The following code runs the optimization (which might take some time),

sa = SA(C = C_g.copy(), step_max = 500000, temp_min= 1, temp_start= 100000,alpha=0.1 )
sa.optimize()

sns.heatmap(sa.C, cmap = 'viridis', vmin = 0, vmax = 0.2)

png

We can certainly see a block diagonal structure but there is a lot of noise. Trying different hyperparameters is give similar solution.
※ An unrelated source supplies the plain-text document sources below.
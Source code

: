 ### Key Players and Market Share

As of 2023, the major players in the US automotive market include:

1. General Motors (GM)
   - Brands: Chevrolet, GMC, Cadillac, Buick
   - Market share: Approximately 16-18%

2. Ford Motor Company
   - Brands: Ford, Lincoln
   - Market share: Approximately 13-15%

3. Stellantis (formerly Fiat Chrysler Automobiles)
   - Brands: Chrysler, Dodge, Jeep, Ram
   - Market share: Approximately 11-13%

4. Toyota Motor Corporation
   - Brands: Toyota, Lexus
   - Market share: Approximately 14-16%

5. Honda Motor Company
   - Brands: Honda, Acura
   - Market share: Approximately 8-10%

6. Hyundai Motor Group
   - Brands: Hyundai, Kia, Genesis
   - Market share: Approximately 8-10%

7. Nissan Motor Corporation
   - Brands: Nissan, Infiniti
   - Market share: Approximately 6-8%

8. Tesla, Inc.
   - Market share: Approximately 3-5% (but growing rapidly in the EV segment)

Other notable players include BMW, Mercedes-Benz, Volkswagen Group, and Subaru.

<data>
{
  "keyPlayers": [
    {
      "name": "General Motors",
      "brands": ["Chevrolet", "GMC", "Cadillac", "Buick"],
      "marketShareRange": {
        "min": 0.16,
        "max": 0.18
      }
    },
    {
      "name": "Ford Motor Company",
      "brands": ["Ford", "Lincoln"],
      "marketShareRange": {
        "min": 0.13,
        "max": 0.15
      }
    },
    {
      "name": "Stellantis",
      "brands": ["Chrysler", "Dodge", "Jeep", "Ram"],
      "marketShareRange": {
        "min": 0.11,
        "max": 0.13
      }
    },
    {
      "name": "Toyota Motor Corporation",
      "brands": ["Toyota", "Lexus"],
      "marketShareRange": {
The grouping is not as clear as in the original paper but it should be noted that the data is not the same, we are using data from 2011 and onwards while the authors use data from 1983 −2003.

Ordering by Sector

It is interesting to see what happens if we order by the sector.

C_df = pd.DataFrame(C)

C_df = pd.merge(C_df, asset_profiles, left_index=True, right_on='ticker', how = 'left')

C_df['my_index'] = range(C_df.shape[0])

C_df = C_df.sort_values(by = 'sector')



p = list(C_df['my_index'])

C_g_sector = C_g.copy()

N = C_g_sector.shape[0]

for i in range(N):

    C_g_sector[:,i] = C_g_sector[p,i]

for i in range(N):

    C_g_sector[i,:] = C_g_sector[i,p]

sns.heatmap(C_g_sector, cmap = 'viridis', vmin = 0, vmax = 0.2)

png

We can clearly see some blocks, but the matrix is not really block diagonal. Also, if we compare the energy of the simulated annealing solution and the sector ordering we see that the simulated annealing solution gives us lower energy.

label = np.zeros(C.shape)

label[range(C.shape[0]), range(C.shape[0])] = 1

label = label.cumsum(axis=0)

label[range(C.shape[0]), range(C.shape[0])] = 0

label = label.cumsum(axis=0)



print(f'Simulated annealing energy: {np.trace(np.dot(sa.C, label))}')

print(f'Sector energy: {np.trace(np.dot(C_g_sector, label))}')
Simulated annealing energy: 194934.5626893667
Sector energy: 449499.61127649556